-- Provided data follows --
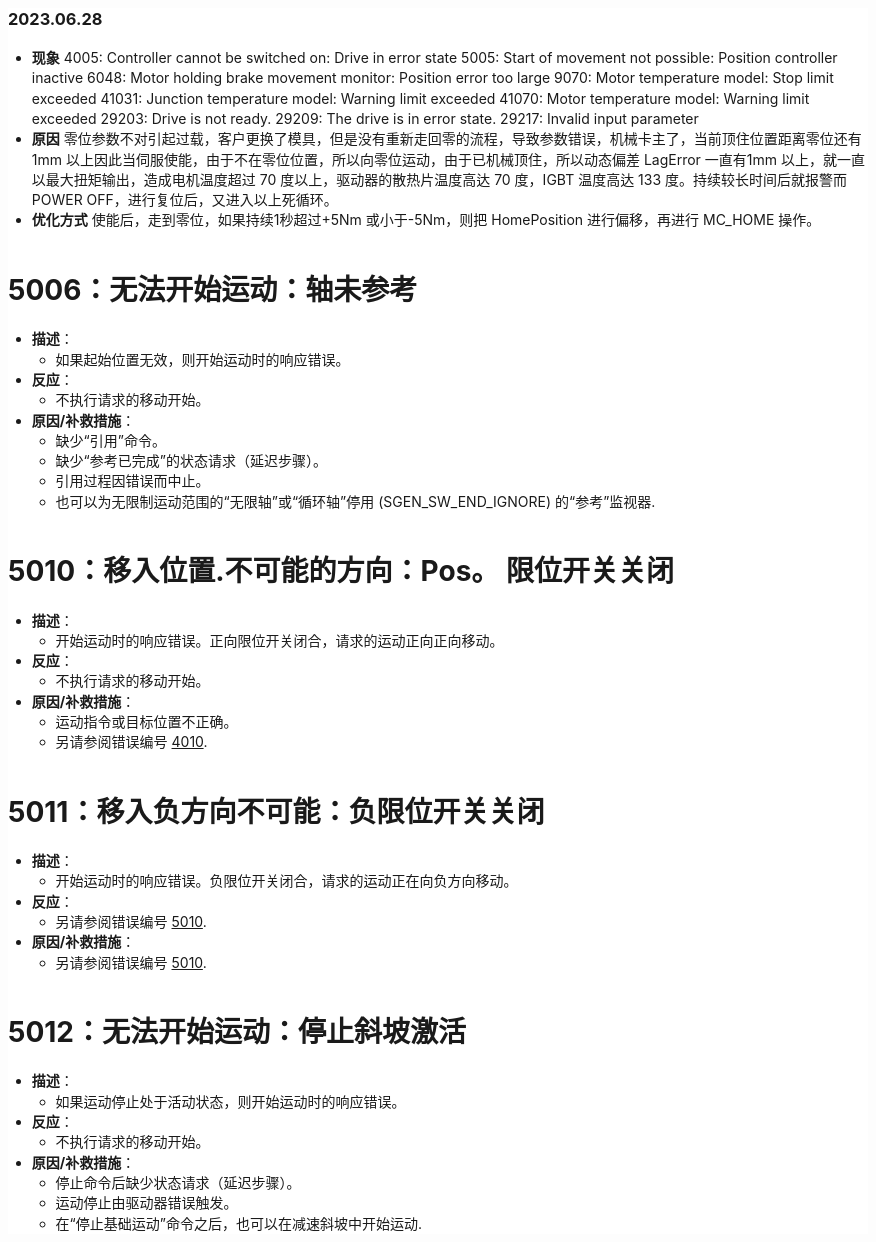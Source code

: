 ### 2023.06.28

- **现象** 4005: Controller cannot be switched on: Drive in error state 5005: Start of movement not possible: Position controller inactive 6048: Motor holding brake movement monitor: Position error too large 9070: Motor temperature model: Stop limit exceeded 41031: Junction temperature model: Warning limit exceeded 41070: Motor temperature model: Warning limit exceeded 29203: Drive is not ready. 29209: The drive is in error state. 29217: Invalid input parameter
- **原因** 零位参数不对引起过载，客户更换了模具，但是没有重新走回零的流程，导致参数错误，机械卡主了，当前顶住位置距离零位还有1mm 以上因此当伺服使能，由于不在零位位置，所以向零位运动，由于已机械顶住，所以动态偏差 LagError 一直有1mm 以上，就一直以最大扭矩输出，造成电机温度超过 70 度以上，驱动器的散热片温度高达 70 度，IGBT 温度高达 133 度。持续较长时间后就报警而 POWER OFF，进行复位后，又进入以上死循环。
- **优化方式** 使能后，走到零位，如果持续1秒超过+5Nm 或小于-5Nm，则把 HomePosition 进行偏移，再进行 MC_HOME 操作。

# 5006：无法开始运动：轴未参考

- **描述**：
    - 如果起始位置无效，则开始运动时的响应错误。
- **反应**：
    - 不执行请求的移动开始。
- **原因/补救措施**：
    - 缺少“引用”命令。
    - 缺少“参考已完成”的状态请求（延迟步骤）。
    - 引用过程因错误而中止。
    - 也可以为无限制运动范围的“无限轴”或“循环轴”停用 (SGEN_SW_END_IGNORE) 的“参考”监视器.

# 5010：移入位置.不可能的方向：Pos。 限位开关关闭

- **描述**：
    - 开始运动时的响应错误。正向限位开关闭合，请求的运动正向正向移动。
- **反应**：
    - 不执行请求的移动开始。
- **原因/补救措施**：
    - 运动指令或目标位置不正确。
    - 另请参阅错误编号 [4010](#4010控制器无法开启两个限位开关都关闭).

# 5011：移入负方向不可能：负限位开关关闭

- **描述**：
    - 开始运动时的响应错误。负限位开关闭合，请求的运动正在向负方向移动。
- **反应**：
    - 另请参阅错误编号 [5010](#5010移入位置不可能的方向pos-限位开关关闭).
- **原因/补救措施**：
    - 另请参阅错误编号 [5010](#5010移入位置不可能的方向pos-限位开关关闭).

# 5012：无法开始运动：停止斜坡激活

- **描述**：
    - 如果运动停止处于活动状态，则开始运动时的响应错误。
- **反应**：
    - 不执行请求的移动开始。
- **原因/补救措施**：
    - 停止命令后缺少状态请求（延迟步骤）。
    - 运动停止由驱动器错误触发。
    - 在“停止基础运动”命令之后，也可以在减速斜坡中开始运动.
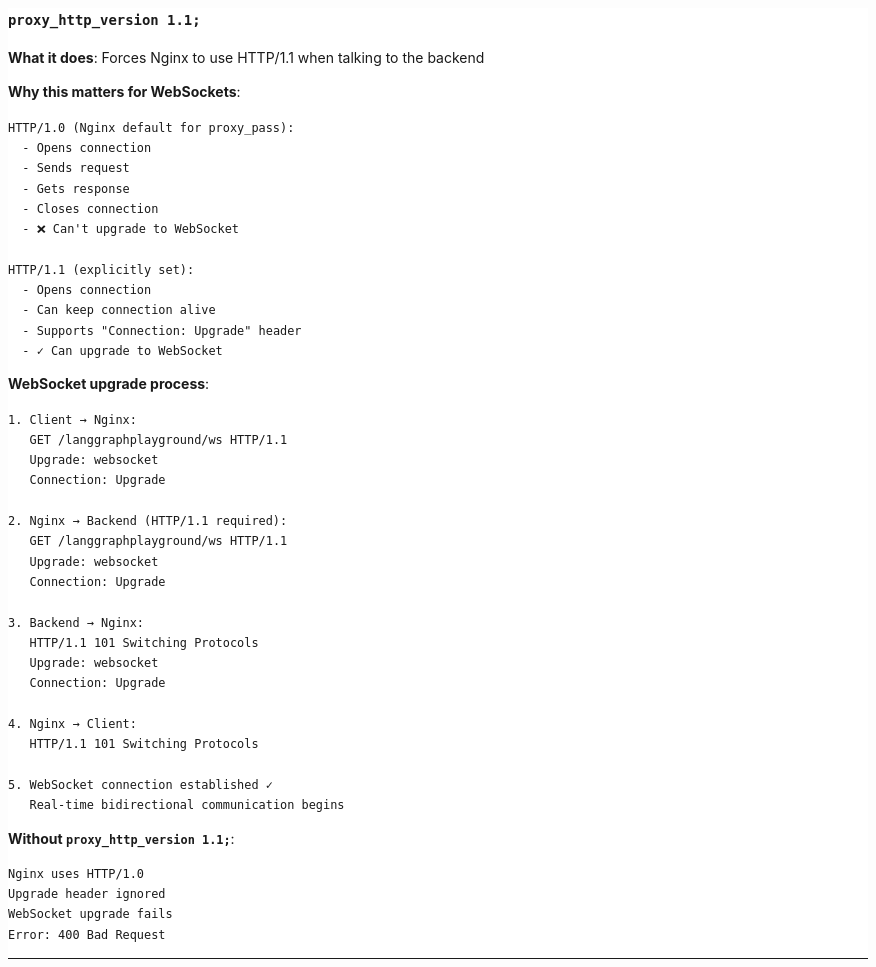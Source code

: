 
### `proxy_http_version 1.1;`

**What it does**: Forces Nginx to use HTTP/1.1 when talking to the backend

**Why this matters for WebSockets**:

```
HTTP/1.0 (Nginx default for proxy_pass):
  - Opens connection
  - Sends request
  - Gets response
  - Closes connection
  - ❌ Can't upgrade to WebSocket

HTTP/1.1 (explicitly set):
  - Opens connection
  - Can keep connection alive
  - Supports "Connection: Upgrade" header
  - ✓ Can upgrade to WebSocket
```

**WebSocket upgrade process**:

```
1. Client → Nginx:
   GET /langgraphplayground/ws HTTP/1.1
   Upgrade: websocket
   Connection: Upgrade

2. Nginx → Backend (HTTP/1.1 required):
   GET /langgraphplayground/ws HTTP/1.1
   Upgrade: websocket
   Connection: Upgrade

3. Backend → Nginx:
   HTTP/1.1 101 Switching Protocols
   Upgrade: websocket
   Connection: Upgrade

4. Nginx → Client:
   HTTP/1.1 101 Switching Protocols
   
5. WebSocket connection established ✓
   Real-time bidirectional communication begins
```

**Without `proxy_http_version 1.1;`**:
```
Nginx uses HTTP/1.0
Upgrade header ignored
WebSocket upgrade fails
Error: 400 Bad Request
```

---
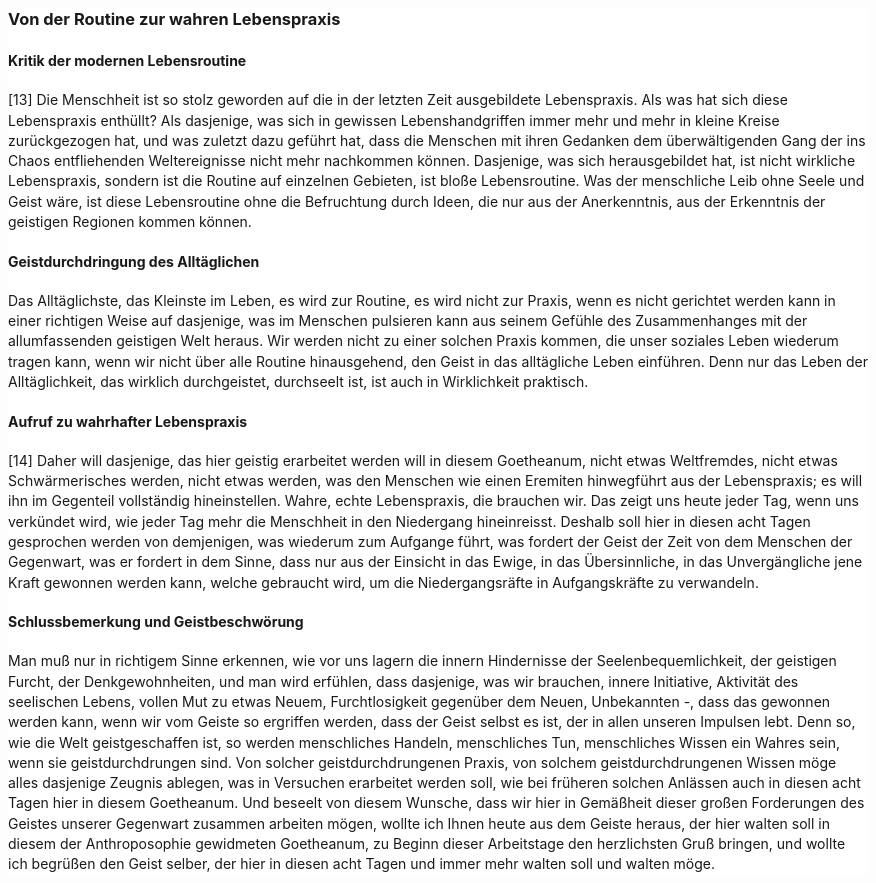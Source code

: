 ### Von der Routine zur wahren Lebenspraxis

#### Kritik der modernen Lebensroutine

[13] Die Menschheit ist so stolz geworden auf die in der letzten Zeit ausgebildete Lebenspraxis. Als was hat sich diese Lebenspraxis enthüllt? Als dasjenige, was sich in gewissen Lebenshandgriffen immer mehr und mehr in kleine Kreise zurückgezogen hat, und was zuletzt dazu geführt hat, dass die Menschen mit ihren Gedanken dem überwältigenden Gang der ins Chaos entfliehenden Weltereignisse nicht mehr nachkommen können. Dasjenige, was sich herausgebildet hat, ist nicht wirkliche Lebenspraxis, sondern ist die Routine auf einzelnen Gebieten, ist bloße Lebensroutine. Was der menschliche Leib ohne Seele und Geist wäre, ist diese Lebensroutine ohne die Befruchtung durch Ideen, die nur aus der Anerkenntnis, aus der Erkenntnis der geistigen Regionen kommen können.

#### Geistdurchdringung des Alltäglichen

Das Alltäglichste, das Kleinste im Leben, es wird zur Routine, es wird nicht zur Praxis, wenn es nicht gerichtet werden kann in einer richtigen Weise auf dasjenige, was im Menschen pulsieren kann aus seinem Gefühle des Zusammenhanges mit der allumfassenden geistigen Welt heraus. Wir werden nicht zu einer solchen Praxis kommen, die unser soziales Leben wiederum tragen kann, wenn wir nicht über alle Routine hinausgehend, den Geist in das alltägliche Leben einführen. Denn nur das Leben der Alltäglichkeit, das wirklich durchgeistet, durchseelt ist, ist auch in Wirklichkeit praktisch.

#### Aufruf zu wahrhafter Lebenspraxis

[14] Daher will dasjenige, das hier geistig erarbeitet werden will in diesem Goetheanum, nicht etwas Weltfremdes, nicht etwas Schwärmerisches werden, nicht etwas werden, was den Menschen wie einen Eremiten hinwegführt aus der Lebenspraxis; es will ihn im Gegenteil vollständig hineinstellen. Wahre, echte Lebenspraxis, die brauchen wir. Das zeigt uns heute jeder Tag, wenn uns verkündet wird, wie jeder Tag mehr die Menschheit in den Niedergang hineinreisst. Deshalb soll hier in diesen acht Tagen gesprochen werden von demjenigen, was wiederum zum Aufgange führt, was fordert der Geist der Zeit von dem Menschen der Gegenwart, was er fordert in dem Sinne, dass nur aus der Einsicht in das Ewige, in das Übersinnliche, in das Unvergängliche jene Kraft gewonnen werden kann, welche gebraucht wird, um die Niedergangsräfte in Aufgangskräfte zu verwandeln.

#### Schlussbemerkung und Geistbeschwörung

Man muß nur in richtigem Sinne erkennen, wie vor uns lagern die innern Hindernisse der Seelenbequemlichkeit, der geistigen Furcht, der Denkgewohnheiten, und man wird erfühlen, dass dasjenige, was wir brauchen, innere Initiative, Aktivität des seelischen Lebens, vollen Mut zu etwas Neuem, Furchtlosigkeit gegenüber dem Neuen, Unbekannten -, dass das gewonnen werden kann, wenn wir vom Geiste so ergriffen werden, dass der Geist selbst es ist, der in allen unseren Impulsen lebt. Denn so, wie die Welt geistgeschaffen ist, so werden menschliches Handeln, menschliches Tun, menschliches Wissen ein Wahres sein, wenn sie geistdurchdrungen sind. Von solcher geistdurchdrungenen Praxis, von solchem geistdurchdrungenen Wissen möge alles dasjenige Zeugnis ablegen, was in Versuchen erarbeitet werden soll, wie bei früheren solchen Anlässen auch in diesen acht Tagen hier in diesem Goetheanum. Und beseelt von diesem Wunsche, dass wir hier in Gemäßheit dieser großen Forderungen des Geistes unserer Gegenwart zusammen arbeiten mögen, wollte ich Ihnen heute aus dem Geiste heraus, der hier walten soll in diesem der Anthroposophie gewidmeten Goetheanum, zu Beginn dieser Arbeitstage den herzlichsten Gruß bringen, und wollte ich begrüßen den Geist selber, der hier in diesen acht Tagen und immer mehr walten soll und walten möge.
-- Provided data concluded --
[Exercise requirements] Reproduce every line above that contains the string "无法开始运动".

[Result for this exercise]
# 5006：无法开始运动：轴未参考
# 5012：无法开始运动：停止斜坡激活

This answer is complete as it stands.